╭──

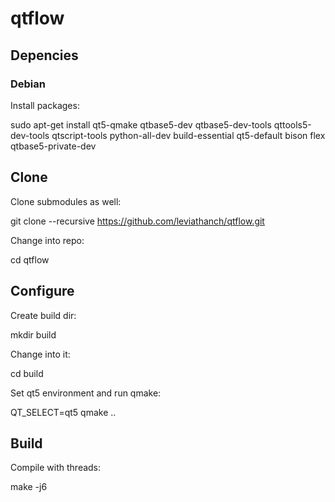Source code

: # qtflow
## Depencies
### Debian
Install packages:

 sudo apt-get install qt5-qmake qtbase5-dev qtbase5-dev-tools qttools5-dev-tools qtscript-tools python-all-dev build-essential qt5-default bison flex qtbase5-private-dev

## Clone
Clone submodules as well:

 git clone --recursive https://github.com/leviathanch/qtflow.git

Change into repo:

 cd qtflow

## Configure
Create build dir:

 mkdir build

Change into it:

 cd build

Set qt5 environment and run qmake:

 QT_SELECT=qt5 qmake ..

## Build
Compile with threads:

 make -j6 

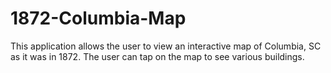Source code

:1872-Columbia-Map
=================
This application allows the user to view an interactive map of Columbia, SC as it was in 1872. The user
can tap on the map to see various buildings.
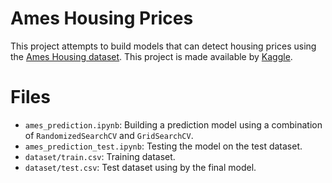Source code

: # Ames Housing Prices #

This project attempts to build models that can detect housing prices using the 
[Ames Housing dataset](http://www.amstat.org/publications/jse/v19n3/decock.pdf). This project is
made available by [Kaggle](https://www.kaggle.com/c/house-prices-advanced-regression-techniques).

# Files #
- `ames_prediction.ipynb`: Building a prediction model using a combination of
`RandomizedSearchCV` and `GridSearchCV`.
- `ames_prediction_test.ipynb`: Testing the model on the test dataset.
- `dataset/train.csv`: Training dataset.
-  `dataset/test.csv`: Test dataset using by the final model.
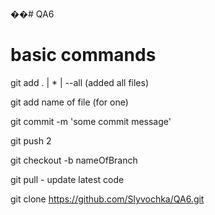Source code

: ��# QA6

# basic commands
  git add . | * | --all (added all files)
  
  git add name of file (for one)
  
  git commit -m 'some commit message'
  
  git push 2
  
  git checkout -b nameOfBranch
  
  git pull - update latest code
  
  git clone https://github.com/Slyvochka/QA6.git
  
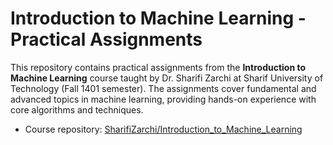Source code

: # Introduction to Machine Learning - Practical Assignments

This repository contains practical assignments from the **Introduction to Machine Learning** course taught by Dr. Sharifi Zarchi at Sharif University of Technology (Fall 1401 semester). The assignments cover fundamental and advanced topics in machine learning, providing hands-on experience with core algorithms and techniques.

- Course repository: [SharifiZarchi/Introduction_to_Machine_Learning](https://github.com/SharifiZarchi/Introduction_to_Machine_Learning)

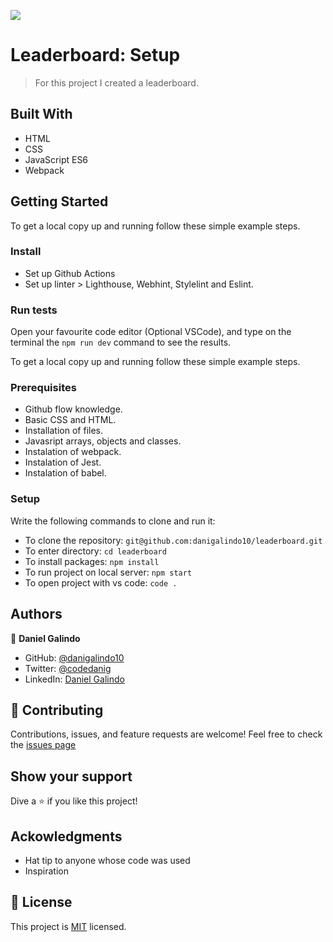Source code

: ![](https://img.shields.io/badge/Microverse-blueviolet)

# Leaderboard: Setup
> For this project I created a leaderboard.

## Built With
- HTML
- CSS
- JavaScript ES6
- Webpack

## Getting Started
To get a local copy up and running follow these simple example steps.

### Install
- Set up Github Actions
- Set up linter > Lighthouse, Webhint, Stylelint and Eslint.

### Run tests
Open your favourite code editor (Optional VSCode), and type on the terminal the `npm run dev` command to see the results. 

To get a local copy up and running follow these simple example steps.

### Prerequisites
- Github flow knowledge.
- Basic CSS and HTML.
- Installation of files.
- Javasript arrays, objects and classes.
- Instalation of webpack.
- Instalation of Jest.
- Instalation of babel.

### Setup
Write the following commands to clone and run it:
- To clone the repository: `git@github.com:danigalindo10/leaderboard.git`
- To enter directory: `cd leaderboard`
- To install packages: `npm install`
- To run project on local server: `npm start`
- To open project with vs code: `code .`

## Authors

👤 **Daniel Galindo**
- GitHub: [@danigalindo10](https://github.com/danigalindo10)
- Twitter: [@codedanig](https://twitter.com/codedanig)
- LinkedIn: [Daniel Galindo](https://www.linkedin.com/in/daniel-galindo/)

## 🤝 Contributing
Contributions, issues, and feature requests are welcome!
Feel free to check the [issues page](https://github.com/danigalindo10/leaderboard/issues)

## Show your support
Dive a ⭐️ if you like this project!

## Ackowledgments
- Hat tip to anyone whose code was used
- Inspiration

## 📝 License
This project is [MIT](./MIT.md) licensed.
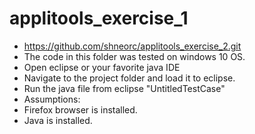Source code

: # applitools_exercise_1
- https://github.com/shneorc/applitools_exercise_2.git
- The code in this folder was tested on windows 10 OS.
- Open eclipse or your favorite java IDE
- Navigate to the project folder and load it to eclipse.
- Run the java file from eclipse "UntitledTestCase"
- Assumptions:
- Firefox browser is installed.
- Java is installed.
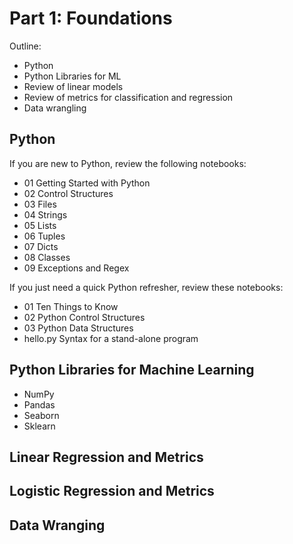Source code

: # Part 1: Foundations


Outline:

* Python 
* Python Libraries for ML
* Review of linear models
* Review of metrics for classification and regression
* Data wrangling

## Python 

If you are new to Python, review the following notebooks:

* 01 Getting Started with Python
* 02 Control Structures
* 03 Files
* 04 Strings
* 05 Lists
* 06 Tuples
* 07 Dicts
* 08 Classes
* 09 Exceptions and Regex

If you just need a quick Python refresher, review these notebooks:

* 01 Ten Things to Know
* 02 Python Control Structures
* 03 Python Data Structures
* hello.py Syntax for a stand-alone program

## Python Libraries for Machine Learning

* NumPy
* Pandas
* Seaborn
* Sklearn

## Linear Regression and Metrics

## Logistic Regression and Metrics

## Data Wranging

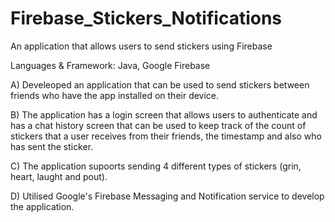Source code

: # Firebase_Stickers_Notifications
An application that allows users to send stickers using Firebase

Languages & Framework: Java, Google Firebase

A) Develeoped an application that can be used to send stickers between friends who have the app installed on their device.

B) The application has a login screen that allows users to authenticate and has a chat history screen that can be used to keep track of the count of stickers that a user receives from their friends, the timestamp and also who has sent the sticker. 

C) The application supoorts sending 4 different types of stickers (grin, heart, laught and pout). 

D) Utilised Google's Firebase Messaging and Notification service to develop the application.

╰──

▶ [What is required] Locate the lines above that hold the word "Started". Show every one of them.

▶ [Solved problem]
## Getting Started
* 01 Getting Started with Python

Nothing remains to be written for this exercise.